Using Capital Expenditures to predict Apple’s share price

It takes money to make money. That’s a cliché. But it’s also true. The interesting question is how much can be gained from how little.

In previous articles I explained how Apple’s expenditures of capital for equipment used in manufacturing affects their output of products. The relationship between capital in and product out should stand to reason.

The more surprising aspect of that analysis is that we get to know in advance how much Apple spends (since they tell us their budget a year before it’s spent.) and therefore it becomes possible to get a rough idea of how much they will produce. And since demand has generally been higher than supply we can get an estimate of how much Apple will sell.

The only missing piece to this logic chain is to estimate how much will shareholders benefit from the capital expenditure. I’ll try to establish the relationship through a build-out of graphs.

The first graph shows Apple’s share price at weekly resolution.

The time frame stretches back six fiscal years. The time span includes some dramatic periods including the financial crisis and the launch of the iPhone and iPad.

To illustrate the effect of the iPhone and iPad on this share price appreciation, I’ve overlaid a quarterly resolution graph showing revenues over the same time period with each product line shown separately.

 

Note that I’ve indexed the vertical scale to match approximately the highest peaks of both graphs. The two axes scales are shown separately on the left.

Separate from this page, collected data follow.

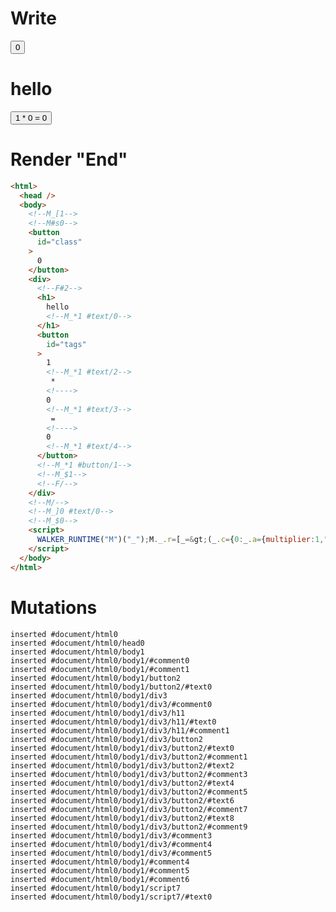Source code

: # Write
  <!--M_[1--><!--M#s0--><button id=class>0</button><div><!--F#2--><h1>hello<!--M_*1 #text/0--></h1><button id=tags>1<!--M_*1 #text/2--> * <!>0<!--M_*1 #text/3--> = <!>0<!--M_*1 #text/4--></button><!--M_*1 #button/1--><!--M_$1--><!--F/--></div><!--M/--><!--M_]0 #text/0--><!--M_$0--><script>WALKER_RUNTIME("M")("_");M._.r=[_=>(_.c={0:_.a={multiplier:1,"#text/0!":_.b={m5c:"s0-2",baseCount:0},"#text/0(":_._.$compat_renderer(_._["__tests__/components/class-layout.marko"])},1:_.b,2:{m5c:"s0"}},_.b._=_.a,_.c),1,"$compat_setScope",1,"__tests__/template.marko_1_multiplier/subscriber",1,"__tests__/template.marko_1_multiplier",0];M._.w();$MC=(window.$MC||[]).concat({"o":{"w":[["s0",0,{"renderBody":["__tests__/template.marko_1_renderer",0]},{"f":1}]],"t":["__tests__/components/class-layout.marko"]},"$$":[{"l":["w",0,3,"r"],"r":["w",0,2,"renderBody"]}]});M._.r.push(_=>(_.d={0:_.a}),2,"$compat_setScope",0);M._.w()</script>


# Render "End"
```html
<html>
  <head />
  <body>
    <!--M_[1-->
    <!--M#s0-->
    <button
      id="class"
    >
      0
    </button>
    <div>
      <!--F#2-->
      <h1>
        hello
        <!--M_*1 #text/0-->
      </h1>
      <button
        id="tags"
      >
        1
        <!--M_*1 #text/2-->
         * 
        <!---->
        0
        <!--M_*1 #text/3-->
         = 
        <!---->
        0
        <!--M_*1 #text/4-->
      </button>
      <!--M_*1 #button/1-->
      <!--M_$1-->
      <!--F/-->
    </div>
    <!--M/-->
    <!--M_]0 #text/0-->
    <!--M_$0-->
    <script>
      WALKER_RUNTIME("M")("_");M._.r=[_=&gt;(_.c={0:_.a={multiplier:1,"#text/0!":_.b={m5c:"s0-2",baseCount:0},"#text/0(":_._.$compat_renderer(_._["__tests__/components/class-layout.marko"])},1:_.b,2:{m5c:"s0"}},_.b._=_.a,_.c),1,"$compat_setScope",1,"__tests__/template.marko_1_multiplier/subscriber",1,"__tests__/template.marko_1_multiplier",0];M._.w();$MC=(window.$MC||[]).concat({"o":{"w":[["s0",0,{"renderBody":["__tests__/template.marko_1_renderer",0]},{"f":1}]],"t":["__tests__/components/class-layout.marko"]},"$$":[{"l":["w",0,3,"r"],"r":["w",0,2,"renderBody"]}]});M._.r.push(_=&gt;(_.d={0:_.a}),2,"$compat_setScope",0);M._.w()
    </script>
  </body>
</html>
```

# Mutations
```
inserted #document/html0
inserted #document/html0/head0
inserted #document/html0/body1
inserted #document/html0/body1/#comment0
inserted #document/html0/body1/#comment1
inserted #document/html0/body1/button2
inserted #document/html0/body1/button2/#text0
inserted #document/html0/body1/div3
inserted #document/html0/body1/div3/#comment0
inserted #document/html0/body1/div3/h11
inserted #document/html0/body1/div3/h11/#text0
inserted #document/html0/body1/div3/h11/#comment1
inserted #document/html0/body1/div3/button2
inserted #document/html0/body1/div3/button2/#text0
inserted #document/html0/body1/div3/button2/#comment1
inserted #document/html0/body1/div3/button2/#text2
inserted #document/html0/body1/div3/button2/#comment3
inserted #document/html0/body1/div3/button2/#text4
inserted #document/html0/body1/div3/button2/#comment5
inserted #document/html0/body1/div3/button2/#text6
inserted #document/html0/body1/div3/button2/#comment7
inserted #document/html0/body1/div3/button2/#text8
inserted #document/html0/body1/div3/button2/#comment9
inserted #document/html0/body1/div3/#comment3
inserted #document/html0/body1/div3/#comment4
inserted #document/html0/body1/div3/#comment5
inserted #document/html0/body1/#comment4
inserted #document/html0/body1/#comment5
inserted #document/html0/body1/#comment6
inserted #document/html0/body1/script7
inserted #document/html0/body1/script7/#text0
```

The relationship between growing sales and growing share price is plain to see. Note that the iPhone and iPad account for the vast bulk of  sales growth and hence they are mostly responsible for the share price appreciation. Again, this should not be surprising. The scale gives an approximation of the relationship where $50 billion in quarterly revenue roughly yields a share price in the $700 to $800 range.

As I’ve shown in the last post on forecasting production using CapEx (focus on the last chart) iOS device shipments (mostly iPhone and iPad) correlate with capital expenditures in the previous quarter. Using the historic relationship, the next two quarters could see a significant increase in iOS unit production. The sum of the low end of the range implies about 163 million units.

If the relationship is therefore CapEx -> Production and Production -> Share price appreciation, then the transitive implication is that CapEx -> Share price appreciation.

That relationship would be illustrated as follows:

The CapEx data shows the offset to the right due to the relationship with production being time shifted by one quarter. Recall that expenditures are booked ahead of output and therefore we have this apparent view into the future.

The fourth fiscal quarter’s spending has just ended and the output will be produced during October-December period.

The obvious question is whether production will increase in response to spending (as it has in the past), or, put another way, will the stacked bar areas follow the beige bars and, furthermore, will share prices follow production (as they have in the past) and thus the red line will follow the beige bar.

It takes money to make money. The relationship seems to be that $1.5 billion of CapEx per quarter yields a share price of $800. With spending reaching $3 billion per quarter will the share price reflect a similar ratio?